Youth Ministry Mistake/ Confession #3 I have ignored the good “kids”
Everyone loves to hear the testimony of the guy who grew up in the ghetto on drugs then a youth worker came into their life and shared Christ. Also, we have also seen the ridiculous embarrassment of a teen giving their testimony and almost apologize for growing up in a Christian home. It is as if we believe God give out 5 points for a tough case and 1 point to the youth worker that helps the “good” kid.
Here is my confession. I have not given the appropriate amount of time to some of the students in our youth ministry. Tonight I went to a play with two great young men who are home schooled. We went to a Christian school to see some of our teens perform. What was weird for me was that all the students I was around tonight seemed to love God, their parents and church.

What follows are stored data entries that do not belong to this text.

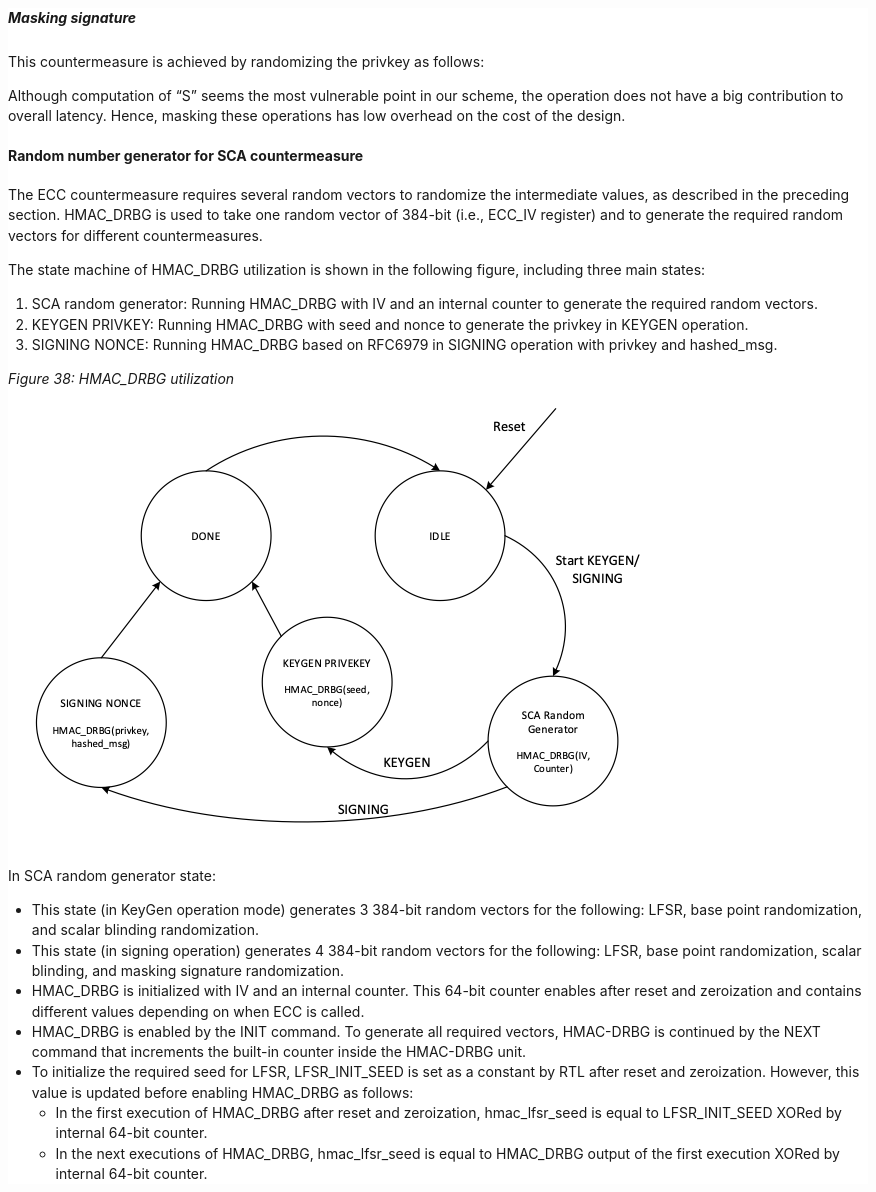 ##### Masking signature

This countermeasure is achieved by randomizing the privkey as follows:

Although computation of “S” seems the most vulnerable point in our scheme, the operation does not have a big contribution to overall latency. Hence, masking these operations has low overhead on the cost of the design. 

#### Random number generator for SCA countermeasure

The ECC countermeasure requires several random vectors to randomize the intermediate values, as described in the preceding section. HMAC\_DRBG is used to take one random vector of 384-bit (i.e., ECC\_IV register) and to generate the required random vectors for different countermeasures.

The state machine of HMAC\_DRBG utilization is shown in the following figure, including three main states:

1. SCA random generator: Running HMAC\_DRBG with IV and an internal counter to generate the required random vectors.
2. KEYGEN PRIVKEY: Running HMAC\_DRBG with seed and nonce to generate the privkey in KEYGEN operation.
3. SIGNING NONCE: Running HMAC\_DRBG based on RFC6979 in SIGNING operation with privkey and hashed\_msg.

*Figure 38: HMAC\_DRBG utilization*

![](./images/HMAC_DRBG_util.png)

In SCA random generator state:

* This state (in KeyGen operation mode) generates 3 384-bit random vectors for the following: LFSR, base point randomization, and scalar blinding randomization.
* This state (in signing operation) generates 4 384-bit random vectors for the following: LFSR, base point randomization, scalar blinding, and masking signature randomization.
* HMAC\_DRBG is initialized with IV and an internal counter. This 64-bit counter enables after reset and zeroization and contains different values depending on when ECC is called.
* HMAC\_DRBG is enabled by the INIT command. To generate all required vectors, HMAC-DRBG is continued by the NEXT command that increments the built-in counter inside the HMAC-DRBG unit.
* To initialize the required seed for LFSR, LFSR\_INIT\_SEED is set as a constant by RTL after reset and zeroization. However, this value is updated before enabling HMAC\_DRBG as follows:
     * In the first execution of HMAC\_DRBG after reset and zeroization, hmac\_lfsr\_seed is equal to LFSR\_INIT\_SEED XORed by internal 64-bit counter.
     * In the next executions of HMAC\_DRBG, hmac\_lfsr\_seed is equal to HMAC\_DRBG output of the first execution XORed by internal 64-bit counter.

I overlook the good kid for many reasons. Since they do not get in trouble they do not show up on the radar as much. I do not have to go to a tribunal for them, help them serve community service with me, or have many long talks with their parents. Also, I sometimes just think that their parents will let me know if their is a problem in their lives.
Youth ministry is more then trouble shooting. Many of these “good kids” are are walking a straight line with a clean mose right into an anemic Christian life. How do we have such a high percentage of people in churches who are “good people” but they are not passionate about the things of God? They formed those attitudes about God when they were younger and they were never addressed.
Steps to resolve the problem
I must not let my time be dictated by the teens who seem to have the most urgent problems. I need to invest time into kids who are showing a sincere interest toward the things of God. It doesn’t matter if they come off the bus route with 2Pac tattoo or out of a Christian family who listens to girls home music. The ones who are growing need to be fed the most and require more time.